» **Task statement**
Transcribe word for word the lines below from the line with "- **Tipo de" through the line with "### Etiquetas extraídas", ends included.

» **Listed entries**
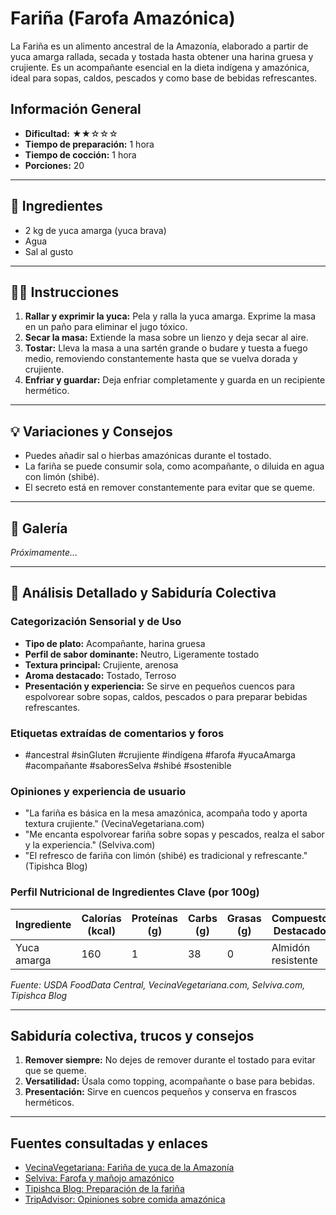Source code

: # Fariña (Farofa Amazónica)

La Fariña es un alimento ancestral de la Amazonía, elaborado a partir de yuca amarga rallada, secada y tostada hasta obtener una harina gruesa y crujiente. Es un acompañante esencial en la dieta indígena y amazónica, ideal para sopas, caldos, pescados y como base de bebidas refrescantes.

## Información General

* **Dificultad:** ★★☆☆☆
* **Tiempo de preparación:** 1 hora
* **Tiempo de cocción:** 1 hora
* **Porciones:** 20

---

## 📝 Ingredientes

- 2 kg de yuca amarga (yuca brava)
- Agua
- Sal al gusto

---

## 👨‍🍳 Instrucciones

1. **Rallar y exprimir la yuca:** Pela y ralla la yuca amarga. Exprime la masa en un paño para eliminar el jugo tóxico.
2. **Secar la masa:** Extiende la masa sobre un lienzo y deja secar al aire.
3. **Tostar:** Lleva la masa a una sartén grande o budare y tuesta a fuego medio, removiendo constantemente hasta que se vuelva dorada y crujiente.
4. **Enfriar y guardar:** Deja enfriar completamente y guarda en un recipiente hermético.

---

## 💡 Variaciones y Consejos

* Puedes añadir sal o hierbas amazónicas durante el tostado.
* La fariña se puede consumir sola, como acompañante, o diluida en agua con limón (shibé).
* El secreto está en remover constantemente para evitar que se queme.

---

## 📸 Galería

*Próximamente...*

---

## 🔬 Análisis Detallado y Sabiduría Colectiva

### Categorización Sensorial y de Uso

- **Tipo de plato:** Acompañante, harina gruesa
- **Perfil de sabor dominante:** Neutro, Ligeramente tostado
- **Textura principal:** Crujiente, arenosa
- **Aroma destacado:** Tostado, Terroso
- **Presentación y experiencia:** Se sirve en pequeños cuencos para espolvorear sobre sopas, caldos, pescados o para preparar bebidas refrescantes.

### Etiquetas extraídas de comentarios y foros

- #ancestral #sinGluten #crujiente #indígena #farofa #yucaAmarga #acompañante #saboresSelva #shibé #sostenible

### Opiniones y experiencia de usuario

- "La fariña es básica en la mesa amazónica, acompaña todo y aporta textura crujiente." (VecinaVegetariana.com)
- "Me encanta espolvorear fariña sobre sopas y pescados, realza el sabor y la experiencia." (Selviva.com)
- "El refresco de fariña con limón (shibé) es tradicional y refrescante." (Tipishca Blog)

### Perfil Nutricional de Ingredientes Clave (por 100g)

| Ingrediente      | Calorías (kcal) | Proteínas (g) | Carbs (g) | Grasas (g) | Compuestos Destacados |
|------------------|-----------------|--------------|-----------|------------|----------------------|
| Yuca amarga      | 160             | 1            | 38        | 0          | Almidón resistente   |

*Fuente: USDA FoodData Central, VecinaVegetariana.com, Selviva.com, Tipishca Blog*

---

## Sabiduría colectiva, trucos y consejos

1. **Remover siempre:** No dejes de remover durante el tostado para evitar que se queme.
2. **Versatilidad:** Úsala como topping, acompañante o base para bebidas.
3. **Presentación:** Sirve en cuencos pequeños y conserva en frascos herméticos.

---

## Fuentes consultadas y enlaces

- [VecinaVegetariana: Fariña de yuca de la Amazonía](https://vecinavegetariana.com/es/farina-de-yuca-de-la-amazonia-colombiana/)
- [Selviva: Farofa y mañojo amazónico](https://selviva.com/index.php/2024/07/19/farofa-farina-o-manoco-alimento-emblematico-de-la-amazonia/)
- [Tipishca Blog: Preparación de la fariña](https://tipishca.blogspot.com/2014/09/estampas-de-la-amazonia-2.html)
- [TripAdvisor: Opiniones sobre comida amazónica](https://www.tripadvisor.co/ShowUserReviews-g317037-d3164418-r750285171-Tierras_Amazonicas-Leticia_Amazonas_Department.html)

» **Answer to the problem**
- **Tipo de plato:** Acompañante, harina gruesa
- **Perfil de sabor dominante:** Neutro, Ligeramente tostado
- **Textura principal:** Crujiente, arenosa
- **Aroma destacado:** Tostado, Terroso
- **Presentación y experiencia:** Se sirve en pequeños cuencos para espolvorear sobre sopas, caldos, pescados o para preparar bebidas refrescantes.

### Etiquetas extraídas de comentarios y foros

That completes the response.